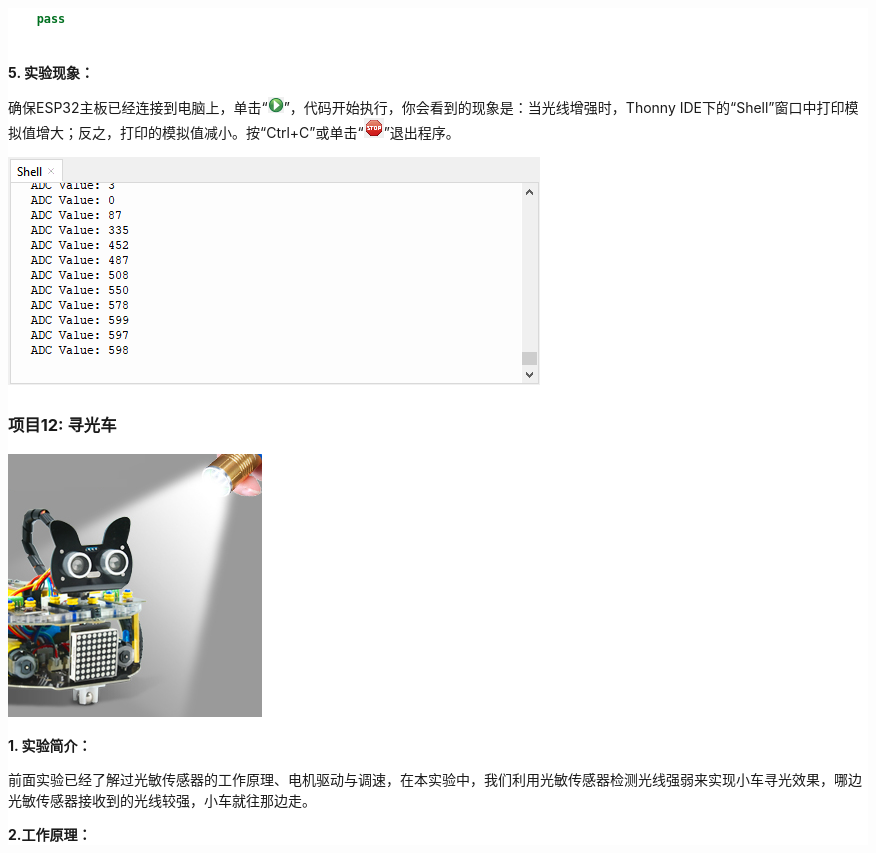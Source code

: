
 ```python
    pass
    
```

 **5. 实验现象：**

确保ESP32主板已经连接到电脑上，单击“![Img](./media/img-20230403103831.png)”，代码开始执行，你会看到的现象是：当光线增强时，Thonny IDE下的“Shell”窗口中打印模拟值增大；反之，打印的模拟值减小。按“Ctrl+C”或单击“![Img](./media/img-20230403103911.png)”退出程序。

![Img](./media/img-20230403142038.png)










### 项目12: 寻光车

![Img](./media/img-20230518083512.png)

 **1. 实验简介：**

前面实验已经了解过光敏传感器的工作原理、电机驱动与调速，在本实验中，我们利用光敏传感器检测光线强弱来实现小车寻光效果，哪边光敏传感器接收到的光线较强，小车就往那边走。

 **2.工作原理：**
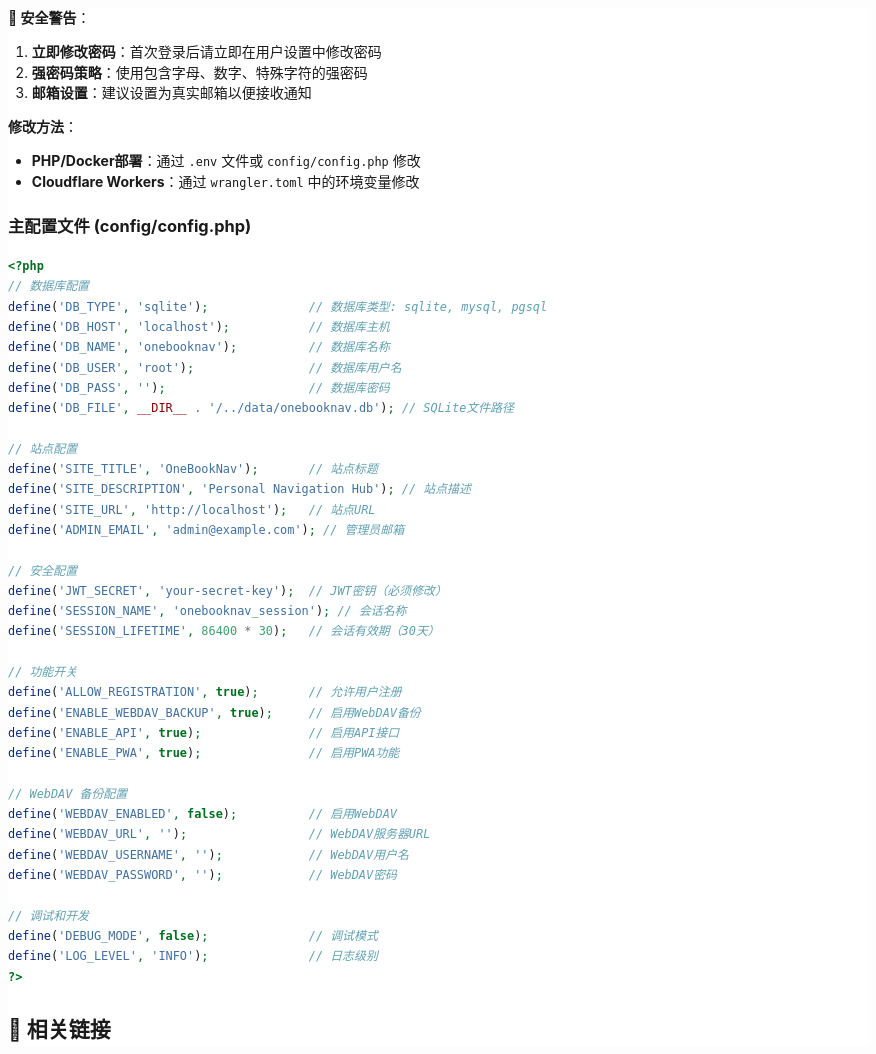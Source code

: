 **🚨 安全警告**：
1. **立即修改密码**：首次登录后请立即在用户设置中修改密码
2. **强密码策略**：使用包含字母、数字、特殊字符的强密码
3. **邮箱设置**：建议设置为真实邮箱以便接收通知

**修改方法**：
- **PHP/Docker部署**：通过 `.env` 文件或 `config/config.php` 修改
- **Cloudflare Workers**：通过 `wrangler.toml` 中的环境变量修改

### 主配置文件 (config/config.php)

```php
<?php
// 数据库配置
define('DB_TYPE', 'sqlite');              // 数据库类型: sqlite, mysql, pgsql
define('DB_HOST', 'localhost');           // 数据库主机
define('DB_NAME', 'onebooknav');          // 数据库名称
define('DB_USER', 'root');                // 数据库用户名
define('DB_PASS', '');                    // 数据库密码
define('DB_FILE', __DIR__ . '/../data/onebooknav.db'); // SQLite文件路径

// 站点配置
define('SITE_TITLE', 'OneBookNav');       // 站点标题
define('SITE_DESCRIPTION', 'Personal Navigation Hub'); // 站点描述
define('SITE_URL', 'http://localhost');   // 站点URL
define('ADMIN_EMAIL', 'admin@example.com'); // 管理员邮箱

// 安全配置
define('JWT_SECRET', 'your-secret-key');  // JWT密钥（必须修改）
define('SESSION_NAME', 'onebooknav_session'); // 会话名称
define('SESSION_LIFETIME', 86400 * 30);   // 会话有效期（30天）

// 功能开关
define('ALLOW_REGISTRATION', true);       // 允许用户注册
define('ENABLE_WEBDAV_BACKUP', true);     // 启用WebDAV备份
define('ENABLE_API', true);               // 启用API接口
define('ENABLE_PWA', true);               // 启用PWA功能

// WebDAV 备份配置
define('WEBDAV_ENABLED', false);          // 启用WebDAV
define('WEBDAV_URL', '');                 // WebDAV服务器URL
define('WEBDAV_USERNAME', '');            // WebDAV用户名
define('WEBDAV_PASSWORD', '');            // WebDAV密码

// 调试和开发
define('DEBUG_MODE', false);              // 调试模式
define('LOG_LEVEL', 'INFO');              // 日志级别
?>
```

## 🔗 相关链接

- WHAT TO WORK ON: When a line of the records holds the word "localhost", copy that line.

- RESPONSE FOR THIS EXERCISE:
define('DB_HOST', 'localhost');           // 数据库主机
define('SITE_URL', 'http://localhost');   // 站点URL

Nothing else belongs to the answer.